TASK TO CARRY OUT
Nothing but the text of the records belongs in your answer: repeat all of it exactly and leave out the images.

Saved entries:
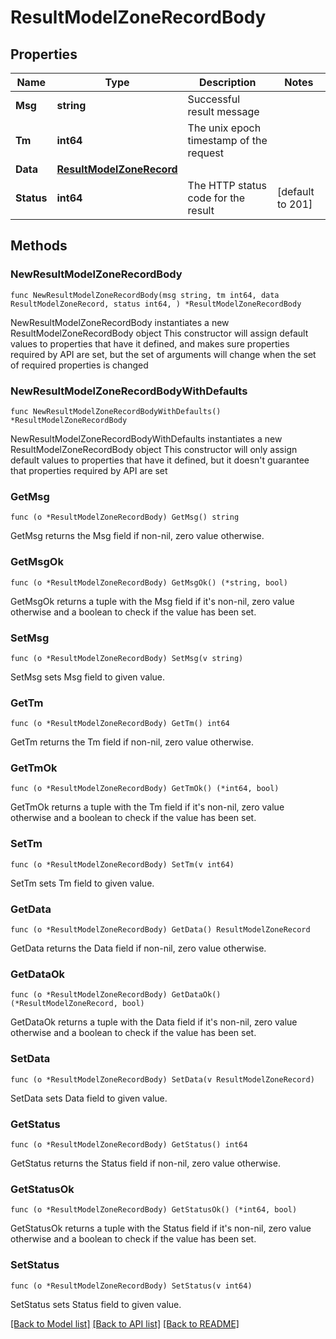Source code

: # ResultModelZoneRecordBody

## Properties

Name | Type | Description | Notes
------------ | ------------- | ------------- | -------------
**Msg** | **string** | Successful result message | 
**Tm** | **int64** | The unix epoch timestamp of the request | 
**Data** | [**ResultModelZoneRecord**](ResultModelZoneRecord.md) |  | 
**Status** | **int64** | The HTTP status code for the result | [default to 201]

## Methods

### NewResultModelZoneRecordBody

`func NewResultModelZoneRecordBody(msg string, tm int64, data ResultModelZoneRecord, status int64, ) *ResultModelZoneRecordBody`

NewResultModelZoneRecordBody instantiates a new ResultModelZoneRecordBody object
This constructor will assign default values to properties that have it defined,
and makes sure properties required by API are set, but the set of arguments
will change when the set of required properties is changed

### NewResultModelZoneRecordBodyWithDefaults

`func NewResultModelZoneRecordBodyWithDefaults() *ResultModelZoneRecordBody`

NewResultModelZoneRecordBodyWithDefaults instantiates a new ResultModelZoneRecordBody object
This constructor will only assign default values to properties that have it defined,
but it doesn't guarantee that properties required by API are set

### GetMsg

`func (o *ResultModelZoneRecordBody) GetMsg() string`

GetMsg returns the Msg field if non-nil, zero value otherwise.

### GetMsgOk

`func (o *ResultModelZoneRecordBody) GetMsgOk() (*string, bool)`

GetMsgOk returns a tuple with the Msg field if it's non-nil, zero value otherwise
and a boolean to check if the value has been set.

### SetMsg

`func (o *ResultModelZoneRecordBody) SetMsg(v string)`

SetMsg sets Msg field to given value.


### GetTm

`func (o *ResultModelZoneRecordBody) GetTm() int64`

GetTm returns the Tm field if non-nil, zero value otherwise.

### GetTmOk

`func (o *ResultModelZoneRecordBody) GetTmOk() (*int64, bool)`

GetTmOk returns a tuple with the Tm field if it's non-nil, zero value otherwise
and a boolean to check if the value has been set.

### SetTm

`func (o *ResultModelZoneRecordBody) SetTm(v int64)`

SetTm sets Tm field to given value.


### GetData

`func (o *ResultModelZoneRecordBody) GetData() ResultModelZoneRecord`

GetData returns the Data field if non-nil, zero value otherwise.

### GetDataOk

`func (o *ResultModelZoneRecordBody) GetDataOk() (*ResultModelZoneRecord, bool)`

GetDataOk returns a tuple with the Data field if it's non-nil, zero value otherwise
and a boolean to check if the value has been set.

### SetData

`func (o *ResultModelZoneRecordBody) SetData(v ResultModelZoneRecord)`

SetData sets Data field to given value.


### GetStatus

`func (o *ResultModelZoneRecordBody) GetStatus() int64`

GetStatus returns the Status field if non-nil, zero value otherwise.

### GetStatusOk

`func (o *ResultModelZoneRecordBody) GetStatusOk() (*int64, bool)`

GetStatusOk returns a tuple with the Status field if it's non-nil, zero value otherwise
and a boolean to check if the value has been set.

### SetStatus

`func (o *ResultModelZoneRecordBody) SetStatus(v int64)`

SetStatus sets Status field to given value.



[[Back to Model list]](../README.md#documentation-for-models) [[Back to API list]](../README.md#documentation-for-api-endpoints) [[Back to README]](../README.md)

COMPLETED TASK
Source code

: # ResultModelZoneRecordBody

## Properties

Name | Type | Description | Notes
------------ | ------------- | ------------- | -------------
**Msg** | **string** | Successful result message | 
**Tm** | **int64** | The unix epoch timestamp of the request | 
**Data** | [**ResultModelZoneRecord**](ResultModelZoneRecord.md) |  | 
**Status** | **int64** | The HTTP status code for the result | [default to 201]

## Methods

### NewResultModelZoneRecordBody

`func NewResultModelZoneRecordBody(msg string, tm int64, data ResultModelZoneRecord, status int64, ) *ResultModelZoneRecordBody`

NewResultModelZoneRecordBody instantiates a new ResultModelZoneRecordBody object
This constructor will assign default values to properties that have it defined,
and makes sure properties required by API are set, but the set of arguments
will change when the set of required properties is changed

### NewResultModelZoneRecordBodyWithDefaults

`func NewResultModelZoneRecordBodyWithDefaults() *ResultModelZoneRecordBody`

NewResultModelZoneRecordBodyWithDefaults instantiates a new ResultModelZoneRecordBody object
This constructor will only assign default values to properties that have it defined,
but it doesn't guarantee that properties required by API are set

### GetMsg

`func (o *ResultModelZoneRecordBody) GetMsg() string`

GetMsg returns the Msg field if non-nil, zero value otherwise.

### GetMsgOk

`func (o *ResultModelZoneRecordBody) GetMsgOk() (*string, bool)`

GetMsgOk returns a tuple with the Msg field if it's non-nil, zero value otherwise
and a boolean to check if the value has been set.

### SetMsg

`func (o *ResultModelZoneRecordBody) SetMsg(v string)`

SetMsg sets Msg field to given value.


### GetTm

`func (o *ResultModelZoneRecordBody) GetTm() int64`

GetTm returns the Tm field if non-nil, zero value otherwise.

### GetTmOk

`func (o *ResultModelZoneRecordBody) GetTmOk() (*int64, bool)`

GetTmOk returns a tuple with the Tm field if it's non-nil, zero value otherwise
and a boolean to check if the value has been set.

### SetTm

`func (o *ResultModelZoneRecordBody) SetTm(v int64)`

SetTm sets Tm field to given value.


### GetData

`func (o *ResultModelZoneRecordBody) GetData() ResultModelZoneRecord`

GetData returns the Data field if non-nil, zero value otherwise.

### GetDataOk

`func (o *ResultModelZoneRecordBody) GetDataOk() (*ResultModelZoneRecord, bool)`

GetDataOk returns a tuple with the Data field if it's non-nil, zero value otherwise
and a boolean to check if the value has been set.

### SetData

`func (o *ResultModelZoneRecordBody) SetData(v ResultModelZoneRecord)`

SetData sets Data field to given value.


### GetStatus

`func (o *ResultModelZoneRecordBody) GetStatus() int64`

GetStatus returns the Status field if non-nil, zero value otherwise.

### GetStatusOk

`func (o *ResultModelZoneRecordBody) GetStatusOk() (*int64, bool)`

GetStatusOk returns a tuple with the Status field if it's non-nil, zero value otherwise
and a boolean to check if the value has been set.

### SetStatus

`func (o *ResultModelZoneRecordBody) SetStatus(v int64)`

SetStatus sets Status field to given value.



[[Back to Model list]](../README.md#documentation-for-models) [[Back to API list]](../README.md#documentation-for-api-endpoints) [[Back to README]](../README.md)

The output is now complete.